Anchored at each end, the structure is a single-span structure without any intermediate vertical members such as columns or pylons. This super structure provides a longitudinal space within the helical beams that can serve as platform for such things as roads or passageways.
The structure for a road or deck is a sub structure that is hung and held by the super structure, comprised of a kind of space frame system with a configuration of its web members, also not yet known or discovered in the prior art.
Historically, structures in tension have proven to span longer distance and with greater strength than conventional post and beam structures. The triple-helix horizontal spanning structure system of the present invention is distinctively different and does not operate as other structures known to operate in tension, such as tensile or tensegrity structures.

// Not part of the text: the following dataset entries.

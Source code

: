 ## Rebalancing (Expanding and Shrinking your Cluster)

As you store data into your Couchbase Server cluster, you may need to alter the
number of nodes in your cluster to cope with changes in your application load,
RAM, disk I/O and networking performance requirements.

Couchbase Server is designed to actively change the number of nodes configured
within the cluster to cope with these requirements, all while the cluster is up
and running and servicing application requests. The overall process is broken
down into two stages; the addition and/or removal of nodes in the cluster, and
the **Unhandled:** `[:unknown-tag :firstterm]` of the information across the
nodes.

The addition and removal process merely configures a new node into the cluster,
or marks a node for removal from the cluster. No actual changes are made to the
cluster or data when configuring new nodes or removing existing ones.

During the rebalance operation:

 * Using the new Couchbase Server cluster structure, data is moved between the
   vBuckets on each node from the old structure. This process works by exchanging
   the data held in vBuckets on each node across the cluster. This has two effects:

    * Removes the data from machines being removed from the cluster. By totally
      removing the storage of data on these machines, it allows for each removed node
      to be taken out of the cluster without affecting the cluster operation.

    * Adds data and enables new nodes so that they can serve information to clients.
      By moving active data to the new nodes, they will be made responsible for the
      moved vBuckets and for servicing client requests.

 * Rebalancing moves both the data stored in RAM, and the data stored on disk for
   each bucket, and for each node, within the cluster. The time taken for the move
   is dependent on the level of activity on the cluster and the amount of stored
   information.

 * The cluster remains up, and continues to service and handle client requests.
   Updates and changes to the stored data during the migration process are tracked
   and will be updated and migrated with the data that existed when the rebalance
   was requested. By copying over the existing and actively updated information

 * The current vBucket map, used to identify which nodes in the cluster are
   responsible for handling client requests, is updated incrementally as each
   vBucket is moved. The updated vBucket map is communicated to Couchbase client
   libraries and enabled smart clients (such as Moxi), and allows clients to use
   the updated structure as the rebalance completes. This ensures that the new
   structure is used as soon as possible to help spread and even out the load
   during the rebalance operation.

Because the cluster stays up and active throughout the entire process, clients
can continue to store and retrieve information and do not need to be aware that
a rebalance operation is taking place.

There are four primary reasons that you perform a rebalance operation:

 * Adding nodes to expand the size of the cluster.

This application for triple-helix horizontal spanning structure provides an illustration of one embodiment of the present invention for illustrative purposes and should not be construed as the only possible application of the present invention.
Herein described and illustrated is a “Triple-Helix Horizontal Spanning Structure”, whose classification and terminology for this type of structure has not been defined in academics and in architecture, engineering and the construction industry.
The “Triple-Helix Horizontal Spanning Structure” will innovate multiple industries when it is built. Since it does not require intermediate columns or pylons that go deep down into river beds, it will reduce cost of materials required when used in bridge construction. It will require a higher degree of custom precision in design and engineering for construction due to its complexity, such as cable connections or fabrication of segments of helical beams, however, due to its repetitive and modular uniformity of the structure and form, those elements can be massed produced once one is defined.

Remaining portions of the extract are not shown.